Wie China Westkost integriert: Sushi aus Gouda und Schokolade

In China isst man immer mehr Schokolade, Käse, Pizza und Rohkost. Dem traditionellen Geschmack kommt das nicht entgegen, aber dem Hunger nach Neuem.

Noch keine Sandwiches und Cornflakes: Traditionelle Garküche in Guilin in China Bild: dpa

Laufend erreichen uns solche Horrormeldungen: Chinesen sorgen für steigende Kaffeepreise. Der Weltkäsepreis steigt - wegen der Chinesen. Und nun ganz aktuell auch noch das: Chinesen essen uns die Schokolade weg.

Um 10 bis 15 Prozent steigt nach Angaben des deutschen Süßwarenhandelsverbands der Konsum des Milliardenvolkes pro Jahr. Zwar mache der Konsum chinesischer Schokoladen mit einem Jahresumsatz von rund 600 Millionen Euro nur rund 1 Prozent des Weltmarktes aus, der Trend zeige aber steil nach oben. Wegen der steigenden Nachfrage liegen die Kakaopreise bereits jetzt schon auf dem höchsten Stand seit 1989. Was ist bloß los mit dem chinesischen Gaumen? War Käse im Reich der Mitte nicht verpönt und galt als vergammelte Milch? Können die Chinesen nicht bei ihren Spezialitäten wie gebratenem Hund, gedünsteter Seegurke oder frittierten Maden bleiben?
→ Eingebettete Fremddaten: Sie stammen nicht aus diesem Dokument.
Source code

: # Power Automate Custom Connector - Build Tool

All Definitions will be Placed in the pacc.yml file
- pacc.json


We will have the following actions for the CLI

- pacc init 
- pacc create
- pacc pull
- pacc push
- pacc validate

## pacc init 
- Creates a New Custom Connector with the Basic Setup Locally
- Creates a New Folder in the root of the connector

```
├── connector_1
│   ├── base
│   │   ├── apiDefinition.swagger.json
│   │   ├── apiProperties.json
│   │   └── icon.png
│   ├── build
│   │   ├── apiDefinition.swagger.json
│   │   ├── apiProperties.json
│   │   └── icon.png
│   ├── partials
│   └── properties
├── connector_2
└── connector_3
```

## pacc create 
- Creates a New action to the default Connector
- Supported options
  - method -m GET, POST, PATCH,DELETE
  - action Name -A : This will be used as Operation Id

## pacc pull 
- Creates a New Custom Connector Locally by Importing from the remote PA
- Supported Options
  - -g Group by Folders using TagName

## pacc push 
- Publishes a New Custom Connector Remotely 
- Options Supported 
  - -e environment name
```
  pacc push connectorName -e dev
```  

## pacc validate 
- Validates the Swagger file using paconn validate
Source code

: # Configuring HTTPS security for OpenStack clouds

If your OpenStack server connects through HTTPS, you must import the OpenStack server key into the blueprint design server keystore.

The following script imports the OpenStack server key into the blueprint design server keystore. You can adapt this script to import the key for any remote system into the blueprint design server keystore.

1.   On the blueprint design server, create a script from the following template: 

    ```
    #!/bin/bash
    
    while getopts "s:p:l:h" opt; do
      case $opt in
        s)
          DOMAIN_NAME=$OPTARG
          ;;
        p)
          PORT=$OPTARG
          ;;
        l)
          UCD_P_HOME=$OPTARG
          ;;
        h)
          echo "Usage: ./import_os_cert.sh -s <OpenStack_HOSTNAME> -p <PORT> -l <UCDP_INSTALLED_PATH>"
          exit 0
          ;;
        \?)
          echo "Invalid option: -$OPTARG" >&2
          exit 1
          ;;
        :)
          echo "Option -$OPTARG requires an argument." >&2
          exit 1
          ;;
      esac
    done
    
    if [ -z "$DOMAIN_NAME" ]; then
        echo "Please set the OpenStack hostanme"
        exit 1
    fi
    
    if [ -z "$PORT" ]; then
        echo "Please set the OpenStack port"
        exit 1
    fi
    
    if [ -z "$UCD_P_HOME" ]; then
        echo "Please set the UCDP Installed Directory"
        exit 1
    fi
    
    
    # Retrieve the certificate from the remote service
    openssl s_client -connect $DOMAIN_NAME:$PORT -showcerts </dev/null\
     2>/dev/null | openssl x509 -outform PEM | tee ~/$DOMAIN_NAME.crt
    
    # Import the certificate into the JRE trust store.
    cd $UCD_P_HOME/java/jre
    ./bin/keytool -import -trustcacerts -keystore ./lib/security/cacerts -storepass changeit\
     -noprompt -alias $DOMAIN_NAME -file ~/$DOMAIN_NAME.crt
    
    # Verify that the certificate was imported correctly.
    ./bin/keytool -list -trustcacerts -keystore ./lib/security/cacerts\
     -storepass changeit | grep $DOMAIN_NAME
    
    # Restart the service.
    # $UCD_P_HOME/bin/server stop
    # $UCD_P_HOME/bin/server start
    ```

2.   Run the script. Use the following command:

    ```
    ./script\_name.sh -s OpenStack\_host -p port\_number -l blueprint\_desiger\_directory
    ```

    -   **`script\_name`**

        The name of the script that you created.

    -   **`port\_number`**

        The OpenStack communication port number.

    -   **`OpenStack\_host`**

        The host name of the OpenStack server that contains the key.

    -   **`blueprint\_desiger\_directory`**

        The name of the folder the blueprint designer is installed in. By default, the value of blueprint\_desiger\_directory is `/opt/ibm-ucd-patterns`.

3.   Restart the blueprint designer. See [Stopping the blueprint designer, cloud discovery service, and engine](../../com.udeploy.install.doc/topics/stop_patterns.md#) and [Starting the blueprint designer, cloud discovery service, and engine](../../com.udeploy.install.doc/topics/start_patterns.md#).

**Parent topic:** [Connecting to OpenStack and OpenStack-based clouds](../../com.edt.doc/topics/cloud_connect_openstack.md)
Dass innerhalb kurzer Zeit Pizza, Mousse au Chocolat und Hamburger so schnell Einzug in Chinas Küchen gehalten hat, dürfte an dem hohen Stellenwert des Essens in der chinesischen Gesellschaft liegen. Auch wird alles Neue eifrig aufgegriffen.

Vor allem die Menschen aus der südchinesischen Provinz Guangdong (Canton) haben auch innerhalb Chinas den Ruf, so ziemlich alles zu essen, was kriecht und zuckt. Ein Sprichwort besagt: Der Cantonese isst alles, was Beine hat, außer einem Tisch, alles, was fliegt, außer einem Flugzeug, und alles, was schwimmt, außer einem Ozeandampfer.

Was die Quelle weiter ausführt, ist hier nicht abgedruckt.